To prevent such offences from occurring there should be a registration scheme and limited number range for any services offering audiovisual, audio or visual sex services. This scheme should parallel that currently operating for telephone sex services, which requires age verification by application for a personal identification number or payment by credit card.
Mandatory filtering by Internet Service Providers
There is no doubt that there is a major problem with pornography on the Internet, in particular the ease and frequency with which children are exposed to pornographic images.
In early 2003 the Australia Institute released a paper demonstrating that 38% of 16 and 17 year old boys were deliberately using the Internet to see sexually explicit material, while 84% of boys and 60% of girls had experienced unwanted exposure to sexual material. The Australia Institute called for more regulation of Internet content.
In November 2003 staff from the Child at Risk Assessment Unit, Canberra Hospital reported that exposure to pornography on the Internet is one significant factor in children younger than 10 years old sexually abusing other children.
In the first six months of 2003 the Unit had identified as many as 48 children under 10 years of age that had engaged in sexualised, sexually abusive behaviour. There has been a dramatic escalation in the reported incidence of this type of behaviour since the mid- 1990s when staff recall an average of 3 children per year coming to their attention with this problem.
Most children in this category had accessed pornography on the Internet. For 25% of these children, deliberate viewing of pornography was their main use of the Internet. While several children first came across pornography on the Internet accidentally, 25% of the children had been shown how to access pornographic images by another person.
Former Minister for Communications, Daryl Williams said "The review of the Online Content Co-regulatory Scheme found that, while some types of server level filtering are technically possible, mandating them would be excessively onerous and limit filter performance. It also found that Internet safety would be improved by more active promotion of filtering technologies by Australian Internet service providers (ISPs). "
Unfortunately the new Minister for Communications, Senator Helen Coonan has endorsed this position. Australian parents, and anyone concerned for the wellbeing of Australian children, should urge Senator Coonan and the Howard Government to reconsider this position.

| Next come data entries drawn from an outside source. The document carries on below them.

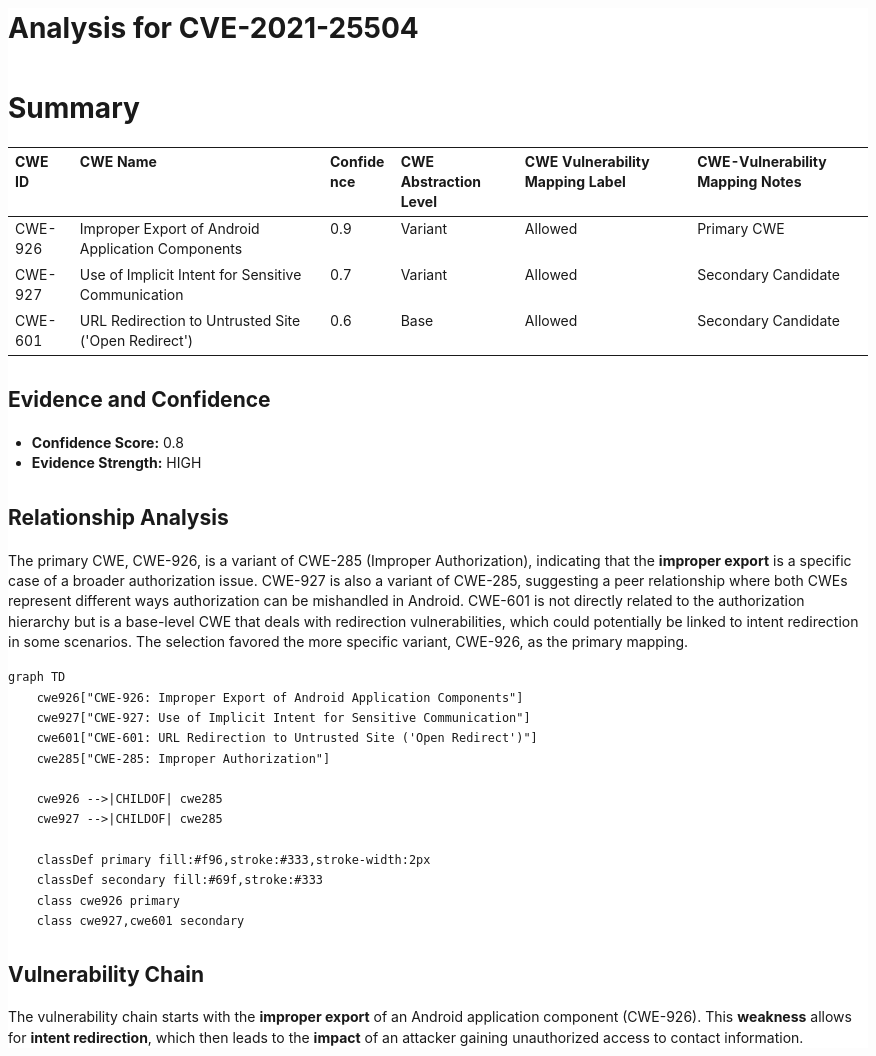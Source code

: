 # Analysis for CVE-2021-25504

# Summary

| CWE ID  | CWE Name                                                        | Confidence | CWE Abstraction Level | CWE Vulnerability Mapping Label | CWE-Vulnerability Mapping Notes |
| :-------- | :-------------------------------------------------------------- | :--------- | :---------------------- | :------------------------------ | :------------------------------ |
| CWE-926   | Improper Export of Android Application Components               | 0.9        | Variant                 | Allowed                         | Primary CWE                     |
| CWE-927   | Use of Implicit Intent for Sensitive Communication            | 0.7        | Variant                 | Allowed                         | Secondary Candidate             |
| CWE-601   | URL Redirection to Untrusted Site ('Open Redirect')           | 0.6        | Base                    | Allowed                         | Secondary Candidate             |

## Evidence and Confidence

*   **Confidence Score:** 0.8
*   **Evidence Strength:** HIGH

## Relationship Analysis

The primary CWE, CWE-926, is a variant of CWE-285 (Improper Authorization), indicating that the **improper export** is a specific case of a broader authorization issue. CWE-927 is also a variant of CWE-285, suggesting a peer relationship where both CWEs represent different ways authorization can be mishandled in Android. CWE-601 is not directly related to the authorization hierarchy but is a base-level CWE that deals with redirection vulnerabilities, which could potentially be linked to intent redirection in some scenarios. The selection favored the more specific variant, CWE-926, as the primary mapping.

```mermaid
graph TD
    cwe926["CWE-926: Improper Export of Android Application Components"]
    cwe927["CWE-927: Use of Implicit Intent for Sensitive Communication"]
    cwe601["CWE-601: URL Redirection to Untrusted Site ('Open Redirect')"]
    cwe285["CWE-285: Improper Authorization"]

    cwe926 -->|CHILDOF| cwe285
    cwe927 -->|CHILDOF| cwe285

    classDef primary fill:#f96,stroke:#333,stroke-width:2px
    classDef secondary fill:#69f,stroke:#333
    class cwe926 primary
    class cwe927,cwe601 secondary
```

## Vulnerability Chain

The vulnerability chain starts with the **improper export** of an Android application component (CWE-926). This **weakness** allows for **intent redirection**, which then leads to the **impact** of an attacker gaining unauthorized access to contact information.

Mandatory filtering at an ISP server level would cost just $10 per user set up costs and $7.33 annual fees. The simplest and fairest scheme would be for the Government to invest the initial $45 million in the interests of Australia's children and then to administer a levy scheme to ensure that the annual maintenance cost of $33 million are shared equitably between end users. It may be, as the report itself admits, that these prices could be brought down through competitive tendering between vendors of filtering software.
Deputy Prime Minister, John Anderson was quoted in the Australian (October II, 2004) saying: "Violence and 'obscene material' in videos and the internet was leading to child pornography and harming indigenous communities. We lifted too many taboos in the 1960s. We need to draw some lines about what our kids can be exposed to"
All those who are concerned for our children and our future should work actively to persuade the other members of the Howard Government - especially the Attorney- General Phillip Ruddock and Communications Minister, Helen Coonan - to take urgent and decisive action to protect children and society from the irreparable harm that can be done by the current flood of pornography and violence.